EXERCISE DIRECTIONS:
Filter the records down to the lines that hold the word "mSubscription", and copy each of those lines.

PROVIDED RECORDS Block Start

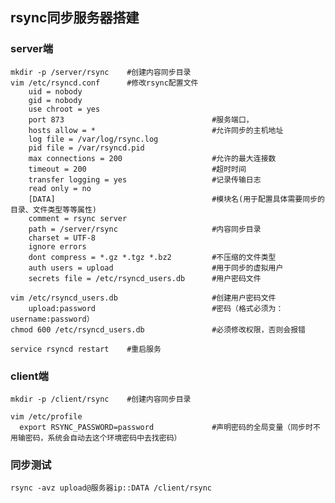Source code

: 
## rsync同步服务器搭建

### server端

    mkdir -p /server/rsync    #创建内容同步目录
    vim /etc/rsyncd.conf      #修改rsync配置文件
        uid = nobody                             
        gid = nobody
        use chroot = yes
        port 873                                 #服务端口，
        hosts allow = *                          #允许同步的主机地址
        log file = /var/log/rsync.log
        pid file = /var/rsyncd.pid
        max connections = 200                    #允许的最大连接数
        timeout = 200                            #超时时间
        transfer logging = yes                   #记录传输日志
        read only = no
        [DATA]                                   #模块名(用于配置具体需要同步的目录、文件类型等等属性)
        comment = rsync server
        path = /server/rsync                     #内容同步目录
        charset = UTF-8
        ignore errors
        dont compress = *.gz *.tgz *.bz2         #不压缩的文件类型
        auth users = upload                      #用于同步的虚拟用户
        secrets file = /etc/rsyncd_users.db      #用户密码文件
        
    vim /etc/rsyncd_users.db                     #创建用户密码文件
        upload:password                          #密码（格式必须为：username:password）
    chmod 600 /etc/rsyncd_users.db               #必须修改权限，否则会报错
        
    service rsyncd restart    #重启服务
    
### client端

    mkdir -p /client/rsync    #创建内容同步目录
    
    vim /etc/profile
      export RSYNC_PASSWORD=password             #声明密码的全局变量（同步时不用输密码，系统会自动去这个环境密码中去找密码）
      
### 同步测试

    rsync -avz upload@服务器ip::DATA /client/rsync
    
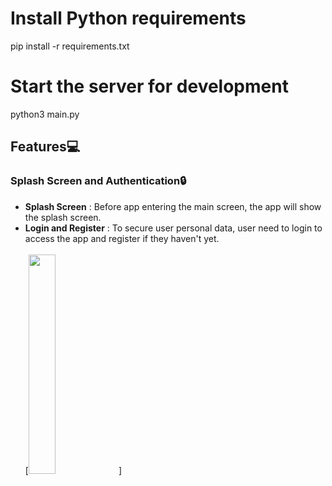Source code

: # Install Python requirements 
pip install -r requirements.txt

# Start the server for development 
python3 main.py

## Features💻
### Splash Screen and Authentication🔒
- **Splash Screen** : Before app entering the main screen, the app will show the splash screen.
- **Login and Register** : To secure user personal data, user need to login to access the app and register if they haven't yet.<br /><br />
[<img src="https://raw.githubusercontent.com/Ninnabcde/UAS-Data-Mining/splash_screen-min.gif"  width="30%" height="30%">]
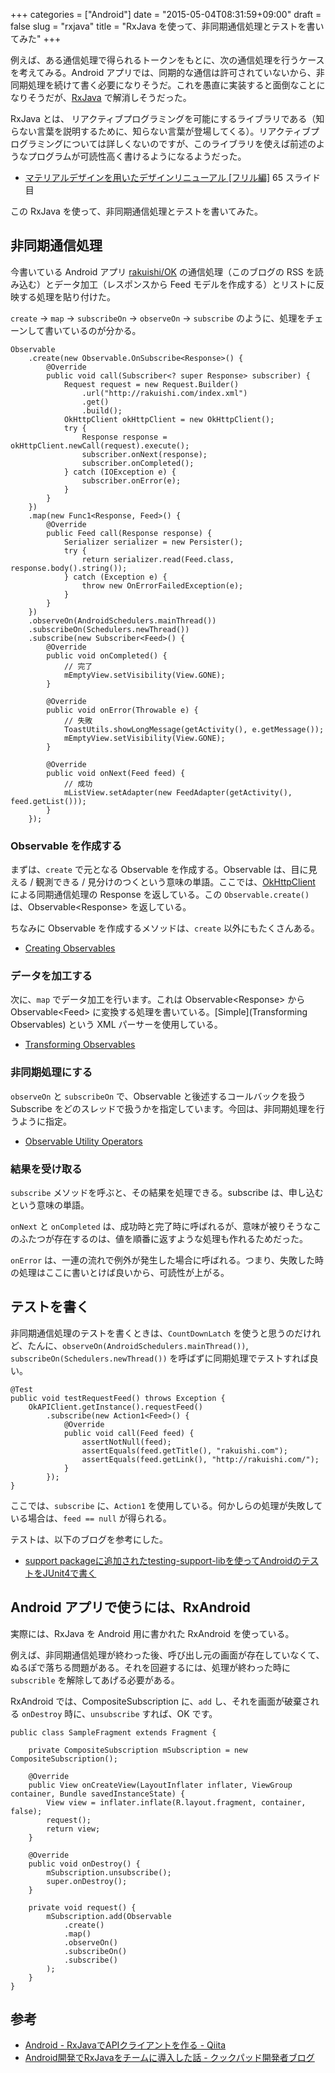 +++
categories = ["Android"]
date = "2015-05-04T08:31:59+09:00"
draft = false
slug = "rxjava"
title = "RxJava を使って、非同期通信処理とテストを書いてみた"
+++

例えば、ある通信処理で得られるトークンをもとに、次の通信処理を行うケースを考えてみる。Android アプリでは、同期的な通信は許可されていないから、非同期処理を続けて書く必要になりそうだ。これを愚直に実装すると面倒なことになりそうだが、[RxJava](https://github.com/ReactiveX/RxJava) で解消しそうだった。

RxJava とは、
リアクティブプログラミングを可能にするライブラリである（知らない言葉を説明するために、知らない言葉が登場してくる）。リアクティブプログラミングについては詳しくないのですが、このライブラリを使えば前述のようなプログラムが可読性高く書けるようになるようだった。

* [マテリアルデザインを用いたデザインリニューアル [フリル編]](http://www.slideshare.net/yuki930/ss-47398513) 65 スライド目

この RxJava を使って、非同期通信処理とテストを書いてみた。

## 非同期通信処理

今書いている Android アプリ [rakuishi/OK](https://github.com/rakuishi/OK) の通信処理（このブログの RSS を読み込む）とデータ加工（レスポンスから Feed モデルを作成する）とリストに反映する処理を貼り付けた。

`create` → `map` → `subscribeOn` → `observeOn` → `subscribe` のように、処理をチェーンして書いているのが分かる。

    Observable
        .create(new Observable.OnSubscribe<Response>() {
            @Override
            public void call(Subscriber<? super Response> subscriber) {
                Request request = new Request.Builder()
                    .url("http://rakuishi.com/index.xml")
                    .get()
                    .build();
                OkHttpClient okHttpClient = new OkHttpClient();
                try {
                    Response response = okHttpClient.newCall(request).execute();
                    subscriber.onNext(response);
                    subscriber.onCompleted();
                } catch (IOException e) {
                    subscriber.onError(e);
                }
            }
        })
        .map(new Func1<Response, Feed>() {
            @Override
            public Feed call(Response response) {
                Serializer serializer = new Persister();
                try {
                    return serializer.read(Feed.class, response.body().string());
                } catch (Exception e) {
                    throw new OnErrorFailedException(e);
                }
            }
        })
        .observeOn(AndroidSchedulers.mainThread())
        .subscribeOn(Schedulers.newThread())
        .subscribe(new Subscriber<Feed>() {
            @Override
            public void onCompleted() {
                // 完了
                mEmptyView.setVisibility(View.GONE);
            }

            @Override
            public void onError(Throwable e) {
                // 失敗
                ToastUtils.showLongMessage(getActivity(), e.getMessage());
                mEmptyView.setVisibility(View.GONE);
            }

            @Override
            public void onNext(Feed feed) {
                // 成功
                mListView.setAdapter(new FeedAdapter(getActivity(), feed.getList()));
            }
        });

### Observable を作成する

まずは、`create` で元となる Observable を作成する。Observable は、目に見える / 観測できる / 見分けのつくという意味の単語。ここでは、[OkHttpClient](https://github.com/square/okhttp) による同期通信処理の Response を返している。この `Observable.create()` は、Observable&lt;Response&gt; を返している。

ちなみに Observable を作成するメソッドは、`create` 以外にもたくさんある。

* [Creating Observables](https://github.com/ReactiveX/RxJava/wiki/Creating-Observables)

### データを加工する

次に、`map` でデータ加工を行います。これは Observable&lt;Response&gt; から Observable&lt;Feed&gt; に変換する処理を書いている。[Simple](Transforming Observables) という XML パーサーを使用している。

* [Transforming Observables](https://github.com/ReactiveX/RxJava/wiki/Transforming-Observables)

### 非同期処理にする

`observeOn` と `subscribeOn` で、Observable と後述するコールバックを扱う Subscribe をどのスレッドで扱うかを指定しています。今回は、非同期処理を行うように指定。

* [Observable Utility Operators](https://github.com/ReactiveX/RxJava/wiki/Observable-Utility-Operators)

### 結果を受け取る

`subscribe` メソッドを呼ぶと、その結果を処理できる。subscribe は、申し込むという意味の単語。

`onNext` と `onCompleted` は、成功時と完了時に呼ばれるが、意味が被りそうなこのふたつが存在するのは、値を順番に返すような処理も作れるためだった。

`onError` は、一連の流れで例外が発生した場合に呼ばれる。つまり、失敗した時の処理はここに書いとけば良いから、可読性が上がる。

## テストを書く

非同期通信処理のテストを書くときは、`CountDownLatch` を使うと思うのだけれど、たんに、`observeOn(AndroidSchedulers.mainThread())`, `subscribeOn(Schedulers.newThread())` を呼ばずに同期処理でテストすれば良い。

    @Test
    public void testRequestFeed() throws Exception {
        OkAPIClient.getInstance().requestFeed()
            .subscribe(new Action1<Feed>() {
                @Override
                public void call(Feed feed) {
                    assertNotNull(feed);
                    assertEquals(feed.getTitle(), "rakuishi.com");
                    assertEquals(feed.getLink(), "http://rakuishi.com/");
                }
            });
    }

ここでは、`subscribe` に、`Action1` を使用している。何かしらの処理が失敗している場合は、`feed == null` が得られる。

テストは、以下のブログを参考にした。

* [support packageに追加されたtesting-support-libを使ってAndroidのテストをJUnit4で書く](http://sys1yagi.hatenablog.com/entry/2014/12/22/135455)

## Android アプリで使うには、RxAndroid

実際には、RxJava を Android 用に書かれた RxAndroid を使っている。

例えば、非同期通信処理が終わった後、呼び出し元の画面が存在していなくて、ぬるぽで落ちる問題がある。それを回避するには、処理が終わった時に `subscrible` を解除してあげる必要がある。

RxAndroid では、CompositeSubscription に、`add` し、それを画面が破棄される `onDestroy` 時に、`unsubscribe` すれば、OK です。

    public class SampleFragment extends Fragment {

        private CompositeSubscription mSubscription = new CompositeSubscription();

        @Override
        public View onCreateView(LayoutInflater inflater, ViewGroup container, Bundle savedInstanceState) {
            View view = inflater.inflate(R.layout.fragment, container, false);
            request();
            return view;
        }

        @Override
        public void onDestroy() {
            mSubscription.unsubscribe();
            super.onDestroy();
        }

        private void request() {
            mSubscription.add(Observable
                .create()
                .map()
                .observeOn()
                .subscribeOn()
                .subscribe()
            );
        }
    }

## 参考

* [Android - RxJavaでAPIクライアントを作る - Qiita](http://qiita.com/rejasupotaro/items/18f3b7c62ab071c9fee5)
* [Android開発でRxJavaをチームに導入した話 - クックパッド開発者ブログ](http://techlife.cookpad.com/entry/2015/04/17/100000)
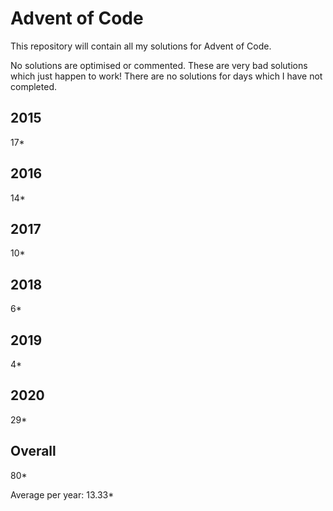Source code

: # Advent of Code

This repository will contain all my solutions for Advent of Code.

No solutions are optimised or commented.  These are very bad solutions which just happen to work!
There are no solutions for days which I have not completed.

## 2015
17*

## 2016 
14*

## 2017
10*

## 2018
6*

## 2019
4*

## 2020
29*

## Overall
80*

Average per year: 13.33*
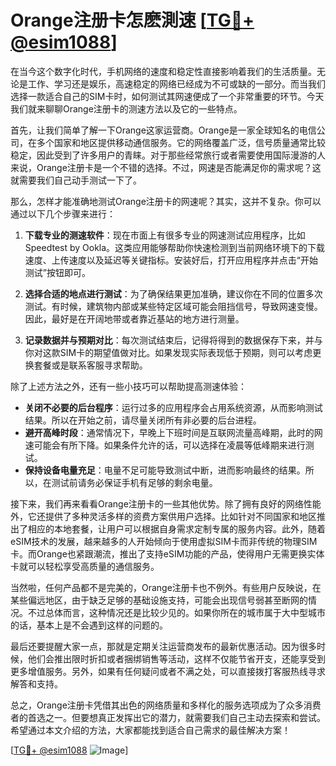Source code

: # Orange注册卡怎麽測速 [[TG💪+ @esim1088](https://t.me/s/esim1088)]

在当今这个数字化时代，手机网络的速度和稳定性直接影响着我们的生活质量。无论是工作、学习还是娱乐，高速稳定的网络已经成为不可或缺的一部分。而当我们选择一款适合自己的SIM卡时，如何测试其网速便成了一个非常重要的环节。今天我们就来聊聊Orange注册卡的测速方法以及它的一些特点。

首先，让我们简单了解一下Orange这家运营商。Orange是一家全球知名的电信公司，在多个国家和地区提供移动通信服务。它的网络覆盖广泛，信号质量通常比较稳定，因此受到了许多用户的青睐。对于那些经常旅行或者需要使用国际漫游的人来说，Orange注册卡是一个不错的选择。不过，网速是否能满足你的需求呢？这就需要我们自己动手测试一下了。

那么，怎样才能准确地测试Orange注册卡的网速呢？其实，这并不复杂。你可以通过以下几个步骤来进行：

1. **下载专业的测速软件**：现在市面上有很多专业的网速测试应用程序，比如Speedtest by Ookla。这类应用能够帮助你快速检测到当前网络环境下的下载速度、上传速度以及延迟等关键指标。安装好后，打开应用程序并点击“开始测试”按钮即可。

2. **选择合适的地点进行测试**：为了确保结果更加准确，建议你在不同的位置多次测试。有时候，建筑物内部或某些特定区域可能会阻挡信号，导致网速变慢。因此，最好是在开阔地带或者靠近基站的地方进行测量。

3. **记录数据并与预期对比**：每次测试结束后，记得将得到的数据保存下来，并与你对这款SIM卡的期望值做对比。如果发现实际表现低于预期，则可以考虑更换套餐或是联系客服寻求帮助。

除了上述方法之外，还有一些小技巧可以帮助提高测速体验：

- **关闭不必要的后台程序**：运行过多的应用程序会占用系统资源，从而影响测试结果。所以在开始之前，请尽量关闭所有非必要的后台进程。
- **避开高峰时段**：通常情况下，早晚上下班时间是互联网流量高峰期，此时的网速可能会有所下降。如果条件允许的话，可以选择在凌晨等低峰期来进行测试。
- **保持设备电量充足**：电量不足可能导致测试中断，进而影响最终的结果。所以，在测试前请务必保证手机有足够的剩余电量。

接下来，我们再来看看Orange注册卡的一些其他优势。除了拥有良好的网络性能外，它还提供了多种灵活多样的资费方案供用户选择。比如针对不同国家和地区推出了相应的本地套餐，让用户可以根据自身需求定制专属的服务内容。此外，随着eSIM技术的发展，越来越多的人开始倾向于使用虚拟SIM卡而非传统的物理SIM卡。而Orange也紧跟潮流，推出了支持eSIM功能的产品，使得用户无需更换实体卡就可以轻松享受高质量的通信服务。

当然啦，任何产品都不是完美的，Orange注册卡也不例外。有些用户反映说，在某些偏远地区，由于缺乏足够的基础设施支持，可能会出现信号弱甚至断网的情况。不过总体而言，这种情况还是比较少见的。如果你所在的城市属于大中型城市的话，基本上是不会遇到这样的问题的。

最后还要提醒大家一点，那就是定期关注运营商发布的最新优惠活动。因为很多时候，他们会推出限时折扣或者捆绑销售等活动，这样不仅能节省开支，还能享受到更多增值服务。另外，如果有任何疑问或者不满之处，可以直接拨打客服热线寻求解答和支持。

总之，Orange注册卡凭借其出色的网络质量和多样化的服务选项成为了众多消费者的首选之一。但要想真正发挥出它的潜力，就需要我们自己主动去探索和尝试。希望通过本文介绍的方法，大家都能找到适合自己需求的最佳解决方案！

[[TG💪+ @esim1088](https://t.me/s/esim1088) ![Image](https://i.postimg.cc/4NQfJmqS/Snipaste-2025-05-13-00-14-12.png)]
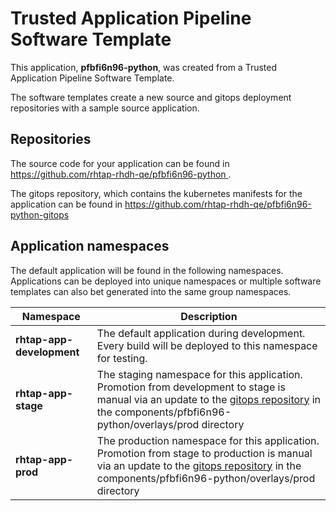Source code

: # Trusted Application Pipeline Software Template

This application, **pfbfi6n96-python**, was created from a Trusted Application Pipeline Software Template.

The software templates create a new source and gitops deployment repositories with a sample source application. 

## Repositories

The source code for your application can be found in [https://github.com/rhtap-rhdh-qe/pfbfi6n96-python ](https://github.com/rhtap-rhdh-qe/pfbfi6n96-python ).
 
The gitops repository, which contains the kubernetes manifests for the application can be found in 
[https://github.com/rhtap-rhdh-qe/pfbfi6n96-python-gitops ](https://github.com/rhtap-rhdh-qe/pfbfi6n96-python-gitops ) 

## Application namespaces 

The default application will be found in the following namespaces. Applications can be deployed into unique namespaces or multiple software templates can also bet generated into the same group namespaces.  

|  Namespace   |  Description   |  
| -------- | -------- |   
| **rhtap-app-development** | The default application during development. Every build will be deployed to this namespace for testing. | 
| **rhtap-app-stage** | The staging namespace for this application. Promotion from development to stage is manual via an update to the [gitops repository](https://github.com/rhtap-rhdh-qe/pfbfi6n96-python-gitops ) in the components/pfbfi6n96-python/overlays/prod directory |  
| **rhtap-app-prod** | The production namespace for this application. Promotion from stage to production is manual via an update to the [gitops repository](https://github.com/rhtap-rhdh-qe/pfbfi6n96-python-gitops ) in the components/pfbfi6n96-python/overlays/prod directory | 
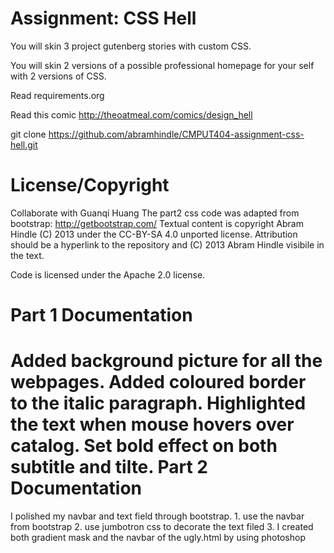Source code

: Assignment: CSS Hell
====================

You will skin 3 project gutenberg stories with custom CSS.

You will skin 2 versions of a possible professional homepage for your
self with 2 versions of CSS.

Read requirements.org

Read this comic http://theoatmeal.com/comics/design_hell

git clone https://github.com/abramhindle/CMPUT404-assignment-css-hell.git


License/Copyright
=================
Collaborate with Guanqi Huang
The part2 css code was adapted from bootstrap:
http://getbootstrap.com/ 
Textual content is copyright Abram Hindle (C) 2013 under the CC-BY-SA
4.0 unported license. Attribution should be a hyperlink to the
repository and (C) 2013 Abram Hindle visibile in the text.

Code is licensed under the Apache 2.0 license.

Part 1 Documentation
=================
Added background picture for all the webpages.
Added coloured border to the italic paragraph.
Highlighted the text when mouse hovers over catalog.
Set bold effect on both subtitle and tilte.
Part 2 Documentation
=================
I polished my navbar and text field through bootstrap. 1. use the navbar from bootstrap 2. use jumbotron css to decorate the text filed 3. I created both gradient mask and the navbar of the ugly.html by using photoshop
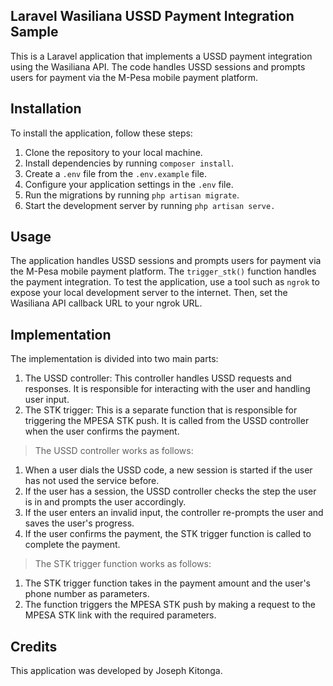 ## Laravel Wasiliana USSD Payment Integration Sample

This is a Laravel application that implements a USSD payment integration using the Wasiliana API. The code handles USSD sessions and prompts users for payment via the M-Pesa mobile payment platform.

  

## Installation

To install the application, follow these steps:
 1. Clone the repository to your local machine.
 2. Install dependencies by running `composer install`.
 3. Create a `.env` file from the `.env.example` file.
 4.  Configure your application settings in the `.env` file.
 5.  Run the migrations by running `php artisan migrate`.
 6. Start the development server by running `php artisan serve.`

## Usage

The application handles USSD sessions and prompts users for payment via the M-Pesa mobile payment platform. The `trigger_stk()` function handles the payment integration.
To test the application, use a tool such as `ngrok` to expose your local development server to the internet. Then, set the Wasiliana API callback URL to your ngrok URL.

## Implementation

The implementation is divided into two main parts:

 1. The USSD controller: This controller handles USSD requests and
    responses. It is responsible for interacting with the user and
    handling user input.
 2. The STK trigger: This is a separate function that is responsible for triggering the MPESA STK push. It is called from the USSD controller when the user confirms the payment.
 

> The USSD controller works as follows:

 1. When a user dials the USSD code, a new session is started if the
    user has not used the service before.																			
 2. If the user has a session, the USSD controller checks the step the
    user is in and prompts the user accordingly.
 3. If the user enters an invalid input, the controller re-prompts the
    user and saves the user's progress.
 4. If the user confirms the payment, the STK trigger function is called
    to complete the payment.

> The STK trigger function works as follows:

 1. The STK trigger function takes in the payment amount and the user's
    phone number as parameters.
 2. The function triggers the MPESA STK push by making a request to the
        MPESA STK link with the required parameters.

  

## Credits

This application was developed by Joseph Kitonga.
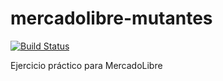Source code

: # mercadolibre-mutantes
[![Build Status](https://travis-ci.com/macetosella/mercadolibre-mutantes.svg?branch=master)](https://travis-ci.com/macetosella/mercadolibre-mutantes)

Ejercicio práctico para MercadoLibre


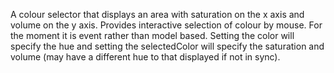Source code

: A colour selector that displays an area with saturation on the x axis and volume on the y axis. Provides interactive selection of colour by mouse. For the moment it is event rather than model based.Setting the color will specify the hue and setting the selectedColor will specify the saturation and volume (may have a different hue to that displayed if not in sync).
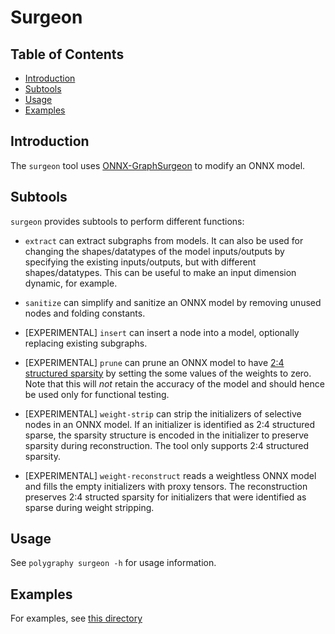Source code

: # Surgeon

## Table of Contents

- [Introduction](#introduction)
- [Subtools](#subtools)
- [Usage](#usage)
- [Examples](#examples)


## Introduction

The `surgeon` tool uses [ONNX-GraphSurgeon](https://github.com/NVIDIA/TensorRT/tree/main/tools/onnx-graphsurgeon)
to modify an ONNX model.


## Subtools

`surgeon` provides subtools to perform different functions:

- `extract` can extract subgraphs from models. It can also be used for changing the shapes/datatypes of the
    model inputs/outputs by specifying the existing inputs/outputs, but with different shapes/datatypes. This
    can be useful to make an input dimension dynamic, for example.

- `sanitize` can simplify and sanitize an ONNX model by removing unused nodes and folding constants.

- [EXPERIMENTAL] `insert` can insert a node into a model, optionally replacing existing subgraphs.

- [EXPERIMENTAL] `prune` can prune an ONNX model to have [2:4 structured sparsity](https://developer.nvidia.com/blog/accelerating-inference-with-sparsity-using-ampere-and-tensorrt/) by setting the some values of the weights to zero. Note that this will *not* retain the accuracy of the model and should hence be used only for functional testing.

- [EXPERIMENTAL] `weight-strip` can strip the initializers of selective nodes in an ONNX model. If an initializer is identified as 2:4 structured sparse, the sparsity structure is encoded in the initializer to preserve sparsity during reconstruction. The tool only supports 2:4 structured sparsity.

- [EXPERIMENTAL] `weight-reconstruct` reads a weightless ONNX model and fills the empty initializers with proxy tensors. The reconstruction preserves 2:4 structed sparsity for initializers that were identified as sparse during weight stripping.

## Usage

See `polygraphy surgeon -h` for usage information.


## Examples

For examples, see [this directory](../../../examples/cli/surgeon)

PROVIDED RECORDS Block End

WRITTEN RESPONSE:
        private CompositeSubscription mSubscription = new CompositeSubscription();
            mSubscription.unsubscribe();
            mSubscription.add(Observable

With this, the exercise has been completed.